**YOUR OBJECTIVE**
Below is a listing; repeat exactly the lines from the one containing "## Search Optimization Strategies" to the one containing "2. **No bets", both included.

**EXERCISE INPUTS**

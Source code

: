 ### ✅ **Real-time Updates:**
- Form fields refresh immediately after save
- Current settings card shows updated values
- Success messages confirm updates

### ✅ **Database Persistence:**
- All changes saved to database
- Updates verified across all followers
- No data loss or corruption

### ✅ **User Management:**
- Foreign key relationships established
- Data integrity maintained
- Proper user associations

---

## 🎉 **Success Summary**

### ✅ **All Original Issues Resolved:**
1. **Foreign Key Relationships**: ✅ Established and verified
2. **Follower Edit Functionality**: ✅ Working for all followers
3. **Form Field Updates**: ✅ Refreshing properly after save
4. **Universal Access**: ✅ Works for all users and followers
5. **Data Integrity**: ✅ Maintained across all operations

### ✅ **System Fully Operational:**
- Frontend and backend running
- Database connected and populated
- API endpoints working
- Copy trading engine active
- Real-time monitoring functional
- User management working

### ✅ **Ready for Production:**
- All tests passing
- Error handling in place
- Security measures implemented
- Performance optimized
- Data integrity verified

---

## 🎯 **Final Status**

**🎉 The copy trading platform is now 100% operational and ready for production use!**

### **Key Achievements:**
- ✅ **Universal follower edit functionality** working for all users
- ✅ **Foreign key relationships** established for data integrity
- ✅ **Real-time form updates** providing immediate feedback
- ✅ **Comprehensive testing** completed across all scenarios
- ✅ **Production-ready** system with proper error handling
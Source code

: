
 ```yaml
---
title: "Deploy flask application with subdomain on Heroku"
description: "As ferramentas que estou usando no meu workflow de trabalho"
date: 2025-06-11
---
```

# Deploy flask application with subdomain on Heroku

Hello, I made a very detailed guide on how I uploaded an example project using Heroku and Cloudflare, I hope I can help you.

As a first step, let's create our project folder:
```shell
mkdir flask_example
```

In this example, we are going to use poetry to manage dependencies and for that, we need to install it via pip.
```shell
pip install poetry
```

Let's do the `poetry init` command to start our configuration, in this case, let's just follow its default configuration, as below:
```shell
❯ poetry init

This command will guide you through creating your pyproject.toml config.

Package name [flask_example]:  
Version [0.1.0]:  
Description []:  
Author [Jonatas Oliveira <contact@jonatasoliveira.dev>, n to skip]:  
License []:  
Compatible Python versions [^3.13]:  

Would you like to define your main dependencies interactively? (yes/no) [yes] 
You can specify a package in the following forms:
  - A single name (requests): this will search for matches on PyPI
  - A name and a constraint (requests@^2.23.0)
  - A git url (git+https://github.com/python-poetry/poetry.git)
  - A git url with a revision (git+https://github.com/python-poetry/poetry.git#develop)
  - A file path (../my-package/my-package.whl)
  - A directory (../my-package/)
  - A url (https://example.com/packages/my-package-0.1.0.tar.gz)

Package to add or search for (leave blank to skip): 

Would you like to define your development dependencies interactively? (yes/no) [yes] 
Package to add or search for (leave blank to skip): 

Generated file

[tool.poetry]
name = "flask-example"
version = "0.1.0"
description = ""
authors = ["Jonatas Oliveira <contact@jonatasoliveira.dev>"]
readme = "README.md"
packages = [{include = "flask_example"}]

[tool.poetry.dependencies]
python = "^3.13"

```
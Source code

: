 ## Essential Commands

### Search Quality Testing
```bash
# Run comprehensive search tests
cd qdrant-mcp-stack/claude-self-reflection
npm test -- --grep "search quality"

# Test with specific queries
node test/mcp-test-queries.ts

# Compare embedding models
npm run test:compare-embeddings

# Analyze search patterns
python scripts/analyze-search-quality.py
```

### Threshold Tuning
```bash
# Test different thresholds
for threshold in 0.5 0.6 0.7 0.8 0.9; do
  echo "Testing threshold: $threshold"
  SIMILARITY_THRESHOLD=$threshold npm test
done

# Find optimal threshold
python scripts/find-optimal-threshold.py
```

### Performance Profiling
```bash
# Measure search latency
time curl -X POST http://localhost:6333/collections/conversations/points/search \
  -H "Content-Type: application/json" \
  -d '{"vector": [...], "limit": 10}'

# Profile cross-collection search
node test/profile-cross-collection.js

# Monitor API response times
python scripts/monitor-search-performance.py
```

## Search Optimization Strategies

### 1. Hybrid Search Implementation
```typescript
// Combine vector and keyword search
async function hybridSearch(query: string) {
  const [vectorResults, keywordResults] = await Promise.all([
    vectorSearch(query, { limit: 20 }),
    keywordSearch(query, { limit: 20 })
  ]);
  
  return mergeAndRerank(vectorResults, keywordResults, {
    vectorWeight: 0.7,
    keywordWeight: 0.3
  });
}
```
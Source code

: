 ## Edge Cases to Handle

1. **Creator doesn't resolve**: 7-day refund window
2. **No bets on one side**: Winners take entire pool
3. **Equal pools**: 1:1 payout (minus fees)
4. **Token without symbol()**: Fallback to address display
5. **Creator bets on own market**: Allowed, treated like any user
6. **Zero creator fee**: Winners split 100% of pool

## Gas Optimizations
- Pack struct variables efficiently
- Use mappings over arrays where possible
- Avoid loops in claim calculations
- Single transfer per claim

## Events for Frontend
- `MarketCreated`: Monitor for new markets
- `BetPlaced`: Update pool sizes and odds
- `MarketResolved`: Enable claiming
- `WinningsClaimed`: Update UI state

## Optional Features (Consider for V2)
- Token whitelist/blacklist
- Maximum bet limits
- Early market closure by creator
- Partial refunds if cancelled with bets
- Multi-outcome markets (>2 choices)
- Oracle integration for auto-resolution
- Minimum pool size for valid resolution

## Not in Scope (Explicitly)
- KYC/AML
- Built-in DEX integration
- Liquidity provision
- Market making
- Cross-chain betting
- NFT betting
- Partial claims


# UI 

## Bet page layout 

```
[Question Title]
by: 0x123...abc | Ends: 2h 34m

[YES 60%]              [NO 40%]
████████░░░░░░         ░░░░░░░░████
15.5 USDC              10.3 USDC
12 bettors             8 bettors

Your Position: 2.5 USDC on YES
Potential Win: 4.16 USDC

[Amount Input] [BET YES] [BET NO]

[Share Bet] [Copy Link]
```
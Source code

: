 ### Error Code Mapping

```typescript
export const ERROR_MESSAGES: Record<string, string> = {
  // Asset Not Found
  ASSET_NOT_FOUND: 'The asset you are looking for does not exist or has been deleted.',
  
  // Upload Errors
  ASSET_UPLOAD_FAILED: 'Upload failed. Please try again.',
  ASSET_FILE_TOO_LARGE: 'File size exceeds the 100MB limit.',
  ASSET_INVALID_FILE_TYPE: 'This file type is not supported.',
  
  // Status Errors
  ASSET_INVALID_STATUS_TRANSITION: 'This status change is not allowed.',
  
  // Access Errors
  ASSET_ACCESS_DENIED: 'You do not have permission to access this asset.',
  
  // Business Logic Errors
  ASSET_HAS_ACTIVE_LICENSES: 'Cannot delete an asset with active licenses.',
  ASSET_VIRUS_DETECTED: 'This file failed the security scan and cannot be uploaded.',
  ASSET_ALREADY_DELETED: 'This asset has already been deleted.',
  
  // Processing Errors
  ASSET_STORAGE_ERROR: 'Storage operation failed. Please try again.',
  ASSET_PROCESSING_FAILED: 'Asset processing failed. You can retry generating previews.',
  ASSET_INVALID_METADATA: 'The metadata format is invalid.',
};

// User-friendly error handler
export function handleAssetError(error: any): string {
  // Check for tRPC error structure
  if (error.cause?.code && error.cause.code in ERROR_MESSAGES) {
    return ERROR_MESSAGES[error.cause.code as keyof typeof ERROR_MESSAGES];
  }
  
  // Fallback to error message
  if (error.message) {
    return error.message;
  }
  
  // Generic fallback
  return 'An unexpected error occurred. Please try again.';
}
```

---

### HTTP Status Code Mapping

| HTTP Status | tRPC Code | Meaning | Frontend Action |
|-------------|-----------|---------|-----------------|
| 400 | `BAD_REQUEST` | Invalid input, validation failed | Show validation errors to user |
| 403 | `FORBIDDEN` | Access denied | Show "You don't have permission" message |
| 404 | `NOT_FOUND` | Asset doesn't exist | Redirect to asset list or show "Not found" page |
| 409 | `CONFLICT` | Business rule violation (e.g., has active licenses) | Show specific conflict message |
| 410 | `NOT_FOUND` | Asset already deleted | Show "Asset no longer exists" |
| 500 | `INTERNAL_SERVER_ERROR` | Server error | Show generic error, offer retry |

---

**RESULT FOR THIS EXERCISE**
## Search Optimization Strategies

### 1. Hybrid Search Implementation
```typescript
// Combine vector and keyword search
async function hybridSearch(query: string) {
  const [vectorResults, keywordResults] = await Promise.all([
    vectorSearch(query, { limit: 20 }),
    keywordSearch(query, { limit: 20 })
  ]);
  
  return mergeAndRerank(vectorResults, keywordResults, {
    vectorWeight: 0.7,
    keywordWeight: 0.3
  });
}
```
Source code

: ## Edge Cases to Handle

1. **Creator doesn't resolve**: 7-day refund window
2. **No bets on one side**: Winners take entire pool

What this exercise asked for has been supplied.